Sentencing after the two-month-long, Brussels jury court trial, which underlined the threat posed by European Muslim militants returning home after fighting in Syria’s war, is to be announced at a later date.
Nemmouche, 33, remained silent in the dock as former hostages of Islamic State group militants, as well as victims of the May 2014 museum attack testified against him.
Photo: AFP
However, on Tuesday he briefly took the stand to say that he had been “tricked.”
Lawyers for the victims praised Belgian prosecutors for building a rigorous case against Nemmouche that stood up against accusations by the defense that he had been framed in a plot to kill two agents of Israel’s Mossad external security service.
“It’s a victory for justice,” said David Ramet, a lawyer for the two daughters of Myriam and Emmanuel Riva, an Israeli tourist couple killed in the shooting.
The eldest of the two, Shiva, earlier testified in court that the “tragedy would pursue them all their lives,” public broadcaster RTBF reported.
Two men employed at the museum, Dominique Sabrier and Alexandre Strens, also died in the shooting attack.
During the trial, assertions by Nemmouche’s lawyer that video footage of the shooting was faked and that his client never pulled the trigger outraged the victims’ families and survivors.
European Jewish Congress president Moshe Kantor on Thursday said that “the use of reprehensible tactics and conspiracy theories of the defense lawyers” was a disgrace.
The attack in May 2014 was the first staged by a Western European who had fought in the ranks of Muslim militant factions in the Syrian Civil War, prosecutors said.
A lawyer for Nemmouche said that he would respect the 12-person jury’s decision and not appeal the verdict.

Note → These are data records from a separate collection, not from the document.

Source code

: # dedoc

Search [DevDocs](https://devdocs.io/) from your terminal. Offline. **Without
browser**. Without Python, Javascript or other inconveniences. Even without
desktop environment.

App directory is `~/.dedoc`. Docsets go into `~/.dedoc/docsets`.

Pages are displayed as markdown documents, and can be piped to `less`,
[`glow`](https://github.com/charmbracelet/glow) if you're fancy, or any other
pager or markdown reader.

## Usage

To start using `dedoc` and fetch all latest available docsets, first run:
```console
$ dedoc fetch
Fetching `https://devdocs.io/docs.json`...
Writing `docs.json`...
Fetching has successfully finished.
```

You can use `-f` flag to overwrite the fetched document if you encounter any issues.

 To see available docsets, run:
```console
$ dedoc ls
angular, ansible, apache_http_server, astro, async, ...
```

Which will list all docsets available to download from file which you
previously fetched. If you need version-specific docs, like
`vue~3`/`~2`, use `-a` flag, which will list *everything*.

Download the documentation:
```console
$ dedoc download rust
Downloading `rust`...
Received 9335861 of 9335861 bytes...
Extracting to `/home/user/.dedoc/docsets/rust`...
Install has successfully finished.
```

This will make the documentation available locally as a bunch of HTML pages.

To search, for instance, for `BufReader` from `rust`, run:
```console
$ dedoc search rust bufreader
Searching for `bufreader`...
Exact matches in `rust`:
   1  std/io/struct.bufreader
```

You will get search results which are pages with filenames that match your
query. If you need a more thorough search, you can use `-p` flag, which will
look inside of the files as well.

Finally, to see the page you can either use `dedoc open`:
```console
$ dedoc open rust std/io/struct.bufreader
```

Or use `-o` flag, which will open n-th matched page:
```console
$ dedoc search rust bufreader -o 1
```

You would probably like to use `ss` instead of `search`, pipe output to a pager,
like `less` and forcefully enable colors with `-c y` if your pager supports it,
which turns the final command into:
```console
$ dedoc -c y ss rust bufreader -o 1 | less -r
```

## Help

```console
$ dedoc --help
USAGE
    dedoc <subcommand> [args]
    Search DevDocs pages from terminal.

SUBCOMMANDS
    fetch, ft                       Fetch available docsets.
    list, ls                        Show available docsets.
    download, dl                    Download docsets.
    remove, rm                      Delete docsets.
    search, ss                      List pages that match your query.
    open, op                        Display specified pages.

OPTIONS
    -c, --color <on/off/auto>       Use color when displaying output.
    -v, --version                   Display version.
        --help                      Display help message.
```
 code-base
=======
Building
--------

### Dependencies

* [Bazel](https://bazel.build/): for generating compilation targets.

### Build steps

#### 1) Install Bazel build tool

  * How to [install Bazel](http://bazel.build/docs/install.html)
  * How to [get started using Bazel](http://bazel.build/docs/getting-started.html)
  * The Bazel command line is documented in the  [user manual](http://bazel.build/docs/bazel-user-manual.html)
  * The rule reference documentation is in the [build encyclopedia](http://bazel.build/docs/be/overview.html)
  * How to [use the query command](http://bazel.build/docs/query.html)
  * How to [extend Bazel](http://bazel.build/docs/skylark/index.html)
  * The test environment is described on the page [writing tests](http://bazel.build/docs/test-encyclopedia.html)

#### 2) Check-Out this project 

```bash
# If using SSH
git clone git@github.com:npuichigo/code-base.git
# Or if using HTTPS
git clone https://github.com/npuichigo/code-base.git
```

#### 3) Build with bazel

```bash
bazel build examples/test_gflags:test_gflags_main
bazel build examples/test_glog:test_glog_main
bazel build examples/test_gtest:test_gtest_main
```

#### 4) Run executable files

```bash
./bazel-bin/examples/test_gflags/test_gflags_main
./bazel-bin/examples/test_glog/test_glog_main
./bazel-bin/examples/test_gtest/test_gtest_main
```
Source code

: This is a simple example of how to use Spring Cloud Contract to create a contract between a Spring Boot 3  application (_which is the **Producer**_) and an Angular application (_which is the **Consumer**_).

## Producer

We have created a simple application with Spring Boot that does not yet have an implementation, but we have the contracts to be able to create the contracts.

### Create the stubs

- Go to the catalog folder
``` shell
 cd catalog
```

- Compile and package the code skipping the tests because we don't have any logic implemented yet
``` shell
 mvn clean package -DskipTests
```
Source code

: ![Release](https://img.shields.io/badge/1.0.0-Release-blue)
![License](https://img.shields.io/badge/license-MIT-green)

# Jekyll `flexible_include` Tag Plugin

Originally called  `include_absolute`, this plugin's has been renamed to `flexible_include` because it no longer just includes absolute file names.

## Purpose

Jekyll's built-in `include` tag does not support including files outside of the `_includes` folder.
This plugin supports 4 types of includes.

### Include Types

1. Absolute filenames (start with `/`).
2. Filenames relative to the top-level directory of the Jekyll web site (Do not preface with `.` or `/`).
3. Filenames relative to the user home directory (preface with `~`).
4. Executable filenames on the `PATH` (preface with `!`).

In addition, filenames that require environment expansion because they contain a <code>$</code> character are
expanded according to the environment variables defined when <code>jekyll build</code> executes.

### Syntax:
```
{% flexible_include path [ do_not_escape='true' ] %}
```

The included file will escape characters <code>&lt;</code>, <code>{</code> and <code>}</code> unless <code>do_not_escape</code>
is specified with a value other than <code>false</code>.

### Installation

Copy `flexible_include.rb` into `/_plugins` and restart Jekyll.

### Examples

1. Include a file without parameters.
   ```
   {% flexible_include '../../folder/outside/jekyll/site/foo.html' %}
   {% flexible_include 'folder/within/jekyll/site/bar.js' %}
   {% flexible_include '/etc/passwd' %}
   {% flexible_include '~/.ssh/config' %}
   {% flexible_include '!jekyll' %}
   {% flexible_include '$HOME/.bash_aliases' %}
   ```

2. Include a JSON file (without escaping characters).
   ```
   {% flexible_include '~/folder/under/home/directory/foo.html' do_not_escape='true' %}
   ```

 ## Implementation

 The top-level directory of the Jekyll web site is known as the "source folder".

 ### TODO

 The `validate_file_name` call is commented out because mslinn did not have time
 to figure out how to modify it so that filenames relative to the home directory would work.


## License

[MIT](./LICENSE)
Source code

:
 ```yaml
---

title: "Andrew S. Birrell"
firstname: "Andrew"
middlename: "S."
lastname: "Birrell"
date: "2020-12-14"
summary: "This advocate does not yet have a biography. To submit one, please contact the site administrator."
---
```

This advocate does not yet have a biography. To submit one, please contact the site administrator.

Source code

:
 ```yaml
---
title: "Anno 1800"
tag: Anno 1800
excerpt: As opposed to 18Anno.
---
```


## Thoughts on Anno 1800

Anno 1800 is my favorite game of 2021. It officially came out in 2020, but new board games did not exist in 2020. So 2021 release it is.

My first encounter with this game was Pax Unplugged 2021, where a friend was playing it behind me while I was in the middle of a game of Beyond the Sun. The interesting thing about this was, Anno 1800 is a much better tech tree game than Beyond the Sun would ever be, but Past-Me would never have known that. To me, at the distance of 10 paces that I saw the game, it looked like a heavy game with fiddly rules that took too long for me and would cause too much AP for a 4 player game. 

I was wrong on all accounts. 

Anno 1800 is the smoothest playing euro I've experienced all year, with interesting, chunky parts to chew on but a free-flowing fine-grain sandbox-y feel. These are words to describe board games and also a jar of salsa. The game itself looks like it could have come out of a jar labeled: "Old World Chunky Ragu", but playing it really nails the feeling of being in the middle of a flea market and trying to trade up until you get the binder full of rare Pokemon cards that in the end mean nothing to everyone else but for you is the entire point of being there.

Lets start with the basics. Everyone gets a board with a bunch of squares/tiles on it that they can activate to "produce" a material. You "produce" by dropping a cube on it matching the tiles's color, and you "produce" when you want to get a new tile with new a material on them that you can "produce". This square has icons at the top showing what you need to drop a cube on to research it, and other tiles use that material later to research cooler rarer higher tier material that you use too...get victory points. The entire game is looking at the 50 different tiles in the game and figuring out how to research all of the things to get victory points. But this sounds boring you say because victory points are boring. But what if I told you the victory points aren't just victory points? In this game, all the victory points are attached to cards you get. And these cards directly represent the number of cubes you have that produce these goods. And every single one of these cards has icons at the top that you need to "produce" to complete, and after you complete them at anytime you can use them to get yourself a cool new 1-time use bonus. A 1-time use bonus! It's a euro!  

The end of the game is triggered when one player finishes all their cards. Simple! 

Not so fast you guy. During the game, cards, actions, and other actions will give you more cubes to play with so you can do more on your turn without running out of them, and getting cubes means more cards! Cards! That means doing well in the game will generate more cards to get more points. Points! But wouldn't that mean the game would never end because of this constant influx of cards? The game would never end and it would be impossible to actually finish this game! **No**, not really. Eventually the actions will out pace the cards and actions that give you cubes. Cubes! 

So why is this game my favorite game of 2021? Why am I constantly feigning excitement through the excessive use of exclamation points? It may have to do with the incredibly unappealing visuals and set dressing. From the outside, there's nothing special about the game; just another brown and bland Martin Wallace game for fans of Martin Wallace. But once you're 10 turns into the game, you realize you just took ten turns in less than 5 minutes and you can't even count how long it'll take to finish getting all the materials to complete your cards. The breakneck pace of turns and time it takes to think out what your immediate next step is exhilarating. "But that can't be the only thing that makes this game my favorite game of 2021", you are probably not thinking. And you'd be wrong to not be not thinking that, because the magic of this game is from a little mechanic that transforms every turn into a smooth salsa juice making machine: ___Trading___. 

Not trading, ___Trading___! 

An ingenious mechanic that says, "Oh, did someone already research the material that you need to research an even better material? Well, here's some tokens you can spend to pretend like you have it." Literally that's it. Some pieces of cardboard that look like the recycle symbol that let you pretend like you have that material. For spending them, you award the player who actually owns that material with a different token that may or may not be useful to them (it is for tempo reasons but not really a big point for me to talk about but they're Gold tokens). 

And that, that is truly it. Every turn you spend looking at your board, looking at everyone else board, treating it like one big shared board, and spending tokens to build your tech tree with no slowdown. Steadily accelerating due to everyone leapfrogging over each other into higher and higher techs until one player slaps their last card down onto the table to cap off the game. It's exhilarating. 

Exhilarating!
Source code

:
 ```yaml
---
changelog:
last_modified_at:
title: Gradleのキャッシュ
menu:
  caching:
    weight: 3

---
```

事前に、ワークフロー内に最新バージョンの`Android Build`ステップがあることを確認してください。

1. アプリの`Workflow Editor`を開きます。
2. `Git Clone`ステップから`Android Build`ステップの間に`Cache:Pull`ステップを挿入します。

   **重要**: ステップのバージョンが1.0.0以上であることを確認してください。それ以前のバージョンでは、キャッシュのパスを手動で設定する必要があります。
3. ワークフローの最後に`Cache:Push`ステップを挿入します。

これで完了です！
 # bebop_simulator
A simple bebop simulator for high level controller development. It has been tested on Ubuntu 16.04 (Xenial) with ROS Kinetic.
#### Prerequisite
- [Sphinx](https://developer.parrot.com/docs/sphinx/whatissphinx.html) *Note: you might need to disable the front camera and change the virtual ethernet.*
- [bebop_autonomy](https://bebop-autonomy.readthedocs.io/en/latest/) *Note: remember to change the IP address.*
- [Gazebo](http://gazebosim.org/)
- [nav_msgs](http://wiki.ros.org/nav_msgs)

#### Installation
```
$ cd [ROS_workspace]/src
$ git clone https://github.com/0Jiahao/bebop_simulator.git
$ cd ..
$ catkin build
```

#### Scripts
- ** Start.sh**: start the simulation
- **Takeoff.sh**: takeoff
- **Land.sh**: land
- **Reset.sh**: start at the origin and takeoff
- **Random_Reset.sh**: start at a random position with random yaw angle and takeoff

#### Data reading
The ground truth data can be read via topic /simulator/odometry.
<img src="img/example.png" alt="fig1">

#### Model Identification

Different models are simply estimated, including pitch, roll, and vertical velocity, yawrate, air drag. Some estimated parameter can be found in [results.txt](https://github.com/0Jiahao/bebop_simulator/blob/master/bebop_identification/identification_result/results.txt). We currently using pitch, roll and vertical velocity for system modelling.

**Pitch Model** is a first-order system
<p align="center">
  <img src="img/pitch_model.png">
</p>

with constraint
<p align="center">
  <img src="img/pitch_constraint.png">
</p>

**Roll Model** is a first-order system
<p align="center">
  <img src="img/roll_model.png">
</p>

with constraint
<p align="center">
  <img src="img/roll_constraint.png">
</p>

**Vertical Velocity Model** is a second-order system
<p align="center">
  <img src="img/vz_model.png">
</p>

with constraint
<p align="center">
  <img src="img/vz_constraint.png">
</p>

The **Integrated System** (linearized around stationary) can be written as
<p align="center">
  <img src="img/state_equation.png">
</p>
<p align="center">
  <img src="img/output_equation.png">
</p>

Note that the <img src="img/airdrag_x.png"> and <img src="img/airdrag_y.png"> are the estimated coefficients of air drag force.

Another French citizen, Nacer Bendrer, was found guilty of providing the weapon used in the shooting.
The two met and were radicalized in jail, investigators said.
Prosecutors told the court that Nemmouche was arrested in the southern French city of Marseille less than a week after the shooting carrying a Kalashnikov of the kind used in the crime.
The jury last month also heard testimony from two French journalists who were held hostage by the Islamic State in Syria and identified Nemmouche as one of their captors.
The journalists described him as deeply anti-Semitic, sadistic and full of hatred.
Nemmouche faces separate charges in France for his role in keeping the reporters in captivity.